From mboxrd@z Thu Jan  1 00:00:00 1970
Return-Path: <linux-kernel-owner@vger.kernel.org>
Received: (majordomo@vger.kernel.org) by vger.kernel.org via listexpand
        id S1753485AbcIBMGl (ORCPT <rfc822;w@1wt.eu>);
        Fri, 2 Sep 2016 08:06:41 -0400
Received: from mx1.redhat.com ([209.132.183.28]:58834 "EHLO mx1.redhat.com"
        rhost-flags-OK-OK-OK-OK) by vger.kernel.org with ESMTP
        id S1752073AbcIBMGk (ORCPT <rfc822;linux-kernel@vger.kernel.org>);
        Fri, 2 Sep 2016 08:06:40 -0400
Date: Fri, 2 Sep 2016 14:06:02 +0200
From: Oleg Nesterov <oleg@redhat.com>
To: Peter Zijlstra <peterz@infradead.org>
Cc: Ingo Molnar <mingo@kernel.org>, Al Viro <viro@ZenIV.linux.org.uk>,
        Bart Van Assche <bvanassche@acm.org>,
        Johannes Weiner <hannes@cmpxchg.org>,
        Linus Torvalds <torvalds@linux-foundation.org>,
        Neil Brown <neilb@suse.de>, linux-kernel@vger.kernel.org
Subject: Re: [PATCH 2/2] sched/wait: avoid abort_exclusive_wait() in
        __wait_on_bit_lock()
Message-ID: <20160902120601.GA26495@redhat.com>
References: <20160826124453.GA28894@redhat.com> <20160826124552.GB28904@redhat.com> <20160901190141.GJ10138@twins.programming.kicks-ass.net>
MIME-Version: 1.0
Content-Type: text/plain; charset=us-ascii
Content-Disposition: inline
In-Reply-To: <20160901190141.GJ10138@twins.programming.kicks-ass.net>
User-Agent: Mutt/1.5.18 (2008-05-17)
X-Greylist: Sender IP whitelisted, not delayed by milter-greylist-4.5.16 (mx1.redhat.com [10.5.110.38]); Fri, 02 Sep 2016 12:06:39 +0000 (UTC)
Sender: linux-kernel-owner@vger.kernel.org
List-ID: <linux-kernel.vger.kernel.org>
X-Mailing-List: linux-kernel@vger.kernel.org

On 09/01, Peter Zijlstra wrote:
>
> On Fri, Aug 26, 2016 at 02:45:52PM +0200, Oleg Nesterov wrote:
>
> > We do not need anything tricky to avoid the race,
>
> The race being:
>
> CPU0			CPU1			CPU2
>
> 			__wait_on_bit_lock()
> 			  bit_wait_io()
> 			    io_schedule()
>
> clear_bit_unlock()
> __wake_up_common(.nr_exclusive=1)
>   list_for_each_entry()
>     if (curr->func() && --nr_exclusive)
>       break
>
> 						signal()
>
> 			    if (signal_pending_state()) == TRUE
> 			      return -EINTR
>
> And no progress because CPU1 exits without acquiring the lock and CPU0
> thinks its done because it woke someone.

Yes,

> > we can just call finish_wait() if action() fails.
>
> That would be bit_wait*() returning -EINTR because sigpending.

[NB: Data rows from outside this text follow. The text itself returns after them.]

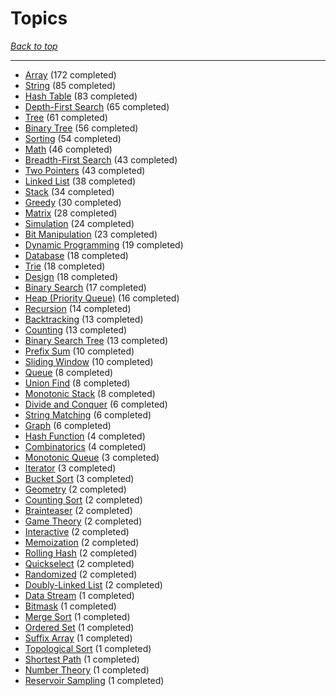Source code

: # Topics

*[Back to top](<../README.md>)*

------

- [Array](<by_topic/Array.md>) (172 completed)
- [String](<by_topic/String.md>) (85 completed)
- [Hash Table](<by_topic/Hash Table.md>) (83 completed)
- [Depth-First Search](<by_topic/Depth-First Search.md>) (65 completed)
- [Tree](<by_topic/Tree.md>) (61 completed)
- [Binary Tree](<by_topic/Binary Tree.md>) (56 completed)
- [Sorting](<by_topic/Sorting.md>) (54 completed)
- [Math](<by_topic/Math.md>) (46 completed)
- [Breadth-First Search](<by_topic/Breadth-First Search.md>) (43 completed)
- [Two Pointers](<by_topic/Two Pointers.md>) (43 completed)
- [Linked List](<by_topic/Linked List.md>) (38 completed)
- [Stack](<by_topic/Stack.md>) (34 completed)
- [Greedy](<by_topic/Greedy.md>) (30 completed)
- [Matrix](<by_topic/Matrix.md>) (28 completed)
- [Simulation](<by_topic/Simulation.md>) (24 completed)
- [Bit Manipulation](<by_topic/Bit Manipulation.md>) (23 completed)
- [Dynamic Programming](<by_topic/Dynamic Programming.md>) (19 completed)
- [Database](<by_topic/Database.md>) (18 completed)
- [Trie](<by_topic/Trie.md>) (18 completed)
- [Design](<by_topic/Design.md>) (18 completed)
- [Binary Search](<by_topic/Binary Search.md>) (17 completed)
- [Heap (Priority Queue)](<by_topic/Heap (Priority Queue).md>) (16 completed)
- [Recursion](<by_topic/Recursion.md>) (14 completed)
- [Backtracking](<by_topic/Backtracking.md>) (13 completed)
- [Counting](<by_topic/Counting.md>) (13 completed)
- [Binary Search Tree](<by_topic/Binary Search Tree.md>) (13 completed)
- [Prefix Sum](<by_topic/Prefix Sum.md>) (10 completed)
- [Sliding Window](<by_topic/Sliding Window.md>) (10 completed)
- [Queue](<by_topic/Queue.md>) (8 completed)
- [Union Find](<by_topic/Union Find.md>) (8 completed)
- [Monotonic Stack](<by_topic/Monotonic Stack.md>) (8 completed)
- [Divide and Conquer](<by_topic/Divide and Conquer.md>) (6 completed)
- [String Matching](<by_topic/String Matching.md>) (6 completed)
- [Graph](<by_topic/Graph.md>) (6 completed)
- [Hash Function](<by_topic/Hash Function.md>) (4 completed)
- [Combinatorics](<by_topic/Combinatorics.md>) (4 completed)
- [Monotonic Queue](<by_topic/Monotonic Queue.md>) (3 completed)
- [Iterator](<by_topic/Iterator.md>) (3 completed)
- [Bucket Sort](<by_topic/Bucket Sort.md>) (3 completed)
- [Geometry](<by_topic/Geometry.md>) (2 completed)
- [Counting Sort](<by_topic/Counting Sort.md>) (2 completed)
- [Brainteaser](<by_topic/Brainteaser.md>) (2 completed)
- [Game Theory](<by_topic/Game Theory.md>) (2 completed)
- [Interactive](<by_topic/Interactive.md>) (2 completed)
- [Memoization](<by_topic/Memoization.md>) (2 completed)
- [Rolling Hash](<by_topic/Rolling Hash.md>) (2 completed)
- [Quickselect](<by_topic/Quickselect.md>) (2 completed)
- [Randomized](<by_topic/Randomized.md>) (2 completed)
- [Doubly-Linked List](<by_topic/Doubly-Linked List.md>) (2 completed)
- [Data Stream](<by_topic/Data Stream.md>) (1 completed)
- [Bitmask](<by_topic/Bitmask.md>) (1 completed)
- [Merge Sort](<by_topic/Merge Sort.md>) (1 completed)
- [Ordered Set](<by_topic/Ordered Set.md>) (1 completed)
- [Suffix Array](<by_topic/Suffix Array.md>) (1 completed)
- [Topological Sort](<by_topic/Topological Sort.md>) (1 completed)
- [Shortest Path](<by_topic/Shortest Path.md>) (1 completed)
- [Number Theory](<by_topic/Number Theory.md>) (1 completed)
- [Reservoir Sampling](<by_topic/Reservoir Sampling.md>) (1 completed)

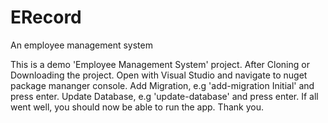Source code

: # ERecord
An employee management system

This is a demo 'Employee Management System' project. After Cloning or Downloading the project. Open with Visual Studio and navigate to nuget package mananger console. Add Migration, e.g 'add-migration Initial' and press enter. Update Database, e.g 'update-database' and press enter. If all went well, you should now be able to run the app. Thank you.
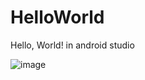 # HelloWorld
Hello, World! in android studio

![image](https://user-images.githubusercontent.com/88024587/230765790-520dad78-99a8-479e-9dbb-9156f0213eb3.png)
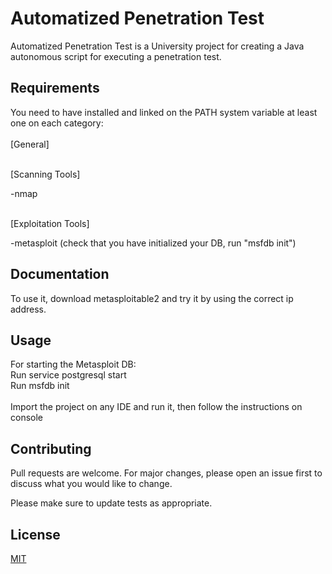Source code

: # Automatized Penetration Test

Automatized Penetration Test is a University project for creating a Java autonomous script for executing a penetration test.

## Requirements

You need to have installed and linked on the PATH system variable at least one on each category:
<br/>
<br/>
[General]
<br/>

<br/>
[Scanning Tools]
<br/>

-nmap

<br/>
[Exploitation Tools]
<br/>

-metasploit (check that you have initialized your DB, run "msfdb init")

## Documentation
To use it, download metasploitable2 and try it by using the correct ip address.

## Usage

For starting the Metasploit DB:<br/>
Run service postgresql start<br/>
Run msfdb init<br/><br/>
Import the project on any IDE and run it, then follow the instructions on console<br/>

## Contributing

Pull requests are welcome. For major changes, please open an issue first to discuss what you would like to change.<br/>

Please make sure to update tests as appropriate.

## License

[MIT](https://choosealicense.com/licenses/mit/)
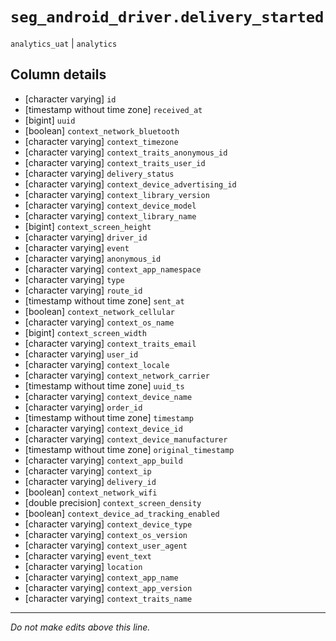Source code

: # `seg_android_driver.delivery_started`
`analytics_uat` | `analytics`

## Column details
* [character varying] `id`
* [timestamp without time zone] `received_at`
* [bigint]    `uuid`
* [boolean]   `context_network_bluetooth`
* [character varying] `context_timezone`
* [character varying] `context_traits_anonymous_id`
* [character varying] `context_traits_user_id`
* [character varying] `delivery_status`
* [character varying] `context_device_advertising_id`
* [character varying] `context_library_version`
* [character varying] `context_device_model`
* [character varying] `context_library_name`
* [bigint]    `context_screen_height`
* [character varying] `driver_id`
* [character varying] `event`
* [character varying] `anonymous_id`
* [character varying] `context_app_namespace`
* [character varying] `type`
* [character varying] `route_id`
* [timestamp without time zone] `sent_at`
* [boolean]   `context_network_cellular`
* [character varying] `context_os_name`
* [bigint]    `context_screen_width`
* [character varying] `context_traits_email`
* [character varying] `user_id`
* [character varying] `context_locale`
* [character varying] `context_network_carrier`
* [timestamp without time zone] `uuid_ts`
* [character varying] `context_device_name`
* [character varying] `order_id`
* [timestamp without time zone] `timestamp`
* [character varying] `context_device_id`
* [character varying] `context_device_manufacturer`
* [timestamp without time zone] `original_timestamp`
* [character varying] `context_app_build`
* [character varying] `context_ip`
* [character varying] `delivery_id`
* [boolean]   `context_network_wifi`
* [double precision] `context_screen_density`
* [boolean]   `context_device_ad_tracking_enabled`
* [character varying] `context_device_type`
* [character varying] `context_os_version`
* [character varying] `context_user_agent`
* [character varying] `event_text`
* [character varying] `location`
* [character varying] `context_app_name`
* [character varying] `context_app_version`
* [character varying] `context_traits_name`

-------------------------------------------------------------------------------
*Do not make edits above this line.*

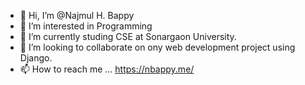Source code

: - 👋 Hi, I’m @Najmul H. Bappy
- 👀 I’m interested in Programming
- 🌱 I’m currently studing CSE at Sonargaon University.
- 💞️ I’m looking to collaborate on ony web development project using Django.
- 📫 How to reach me ... https://nbappy.me/

<!---
Bappy4u/Bappy4u is a ✨ special ✨ repository because its `README.md` (this file) appears on your GitHub profile.
You can click the Preview link to take a look at your changes.
--->
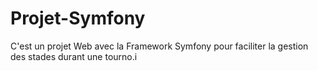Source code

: # Projet-Symfony
C'est un projet Web avec la Framework Symfony pour faciliter la gestion des stades durant une tourno.i
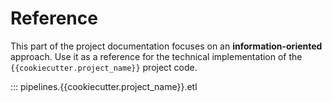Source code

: # Reference

This part of the project documentation focuses on
an **information-oriented** approach. Use it as a
reference for the technical implementation of the
`{{cookiecutter.project_name}}` project code.

::: pipelines.{{cookiecutter.project_name}}.etl
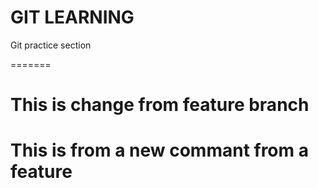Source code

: # GIT LEARNING

Git practice section

=======

# This is change from feature branch
# This is from a new commant from a feature

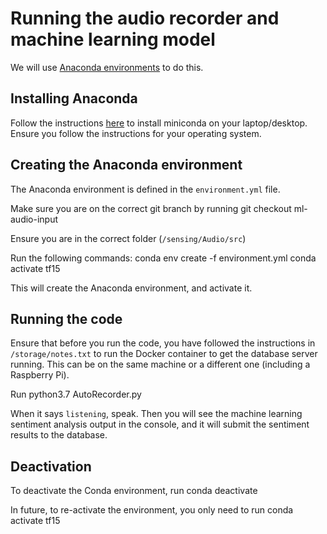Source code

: # Running the audio recorder and machine learning model

We will use [Anaconda environments](https://conda.io/projects/conda/en/latest/user-guide/tasks/manage-environments.html) to do this.

## Installing Anaconda
Follow the instructions [here](https://conda.io/projects/conda/en/latest/user-guide/install/index.html) to install miniconda on your laptop/desktop. Ensure you follow the instructions for your operating system.

## Creating the Anaconda environment
The Anaconda environment is defined in the `environment.yml` file.

Make sure you are on the correct git branch by running
        git checkout ml-audio-input

Ensure you are in the correct folder (`/sensing/Audio/src`)

Run the following commands:
    conda env create -f environment.yml
    conda activate tf15

This will create the Anaconda environment, and activate it.

## Running the code
Ensure that before you run the code, you have followed the instructions in `/storage/notes.txt` to run the Docker container to get the database server running. This can be on the same machine or a different one (including a Raspberry Pi).

Run
        python3.7 AutoRecorder.py

When it says `listening`, speak.
Then you will see the machine learning sentiment analysis output in the console, and it will submit the sentiment results to the database.

## Deactivation
To deactivate the Conda environment, run
        conda deactivate

In future, to re-activate the environment, you only need to run
        conda activate tf15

Hmm. Not sure I understand... Let me reply just in case, even if
I am sure you get it right.

Yes, in the likely case we are going to fail with -EINTR, but only
if test-and-set after thar fails.

> Sure, you can always call that, first thing through the loop does
> prepare again, so no harm. That however does not connect to your
> condition,.. /me puzzled

If ->action() fails we will abort the loop in any case, prepare
won't be called. So in this case finish_wait() does the right thing.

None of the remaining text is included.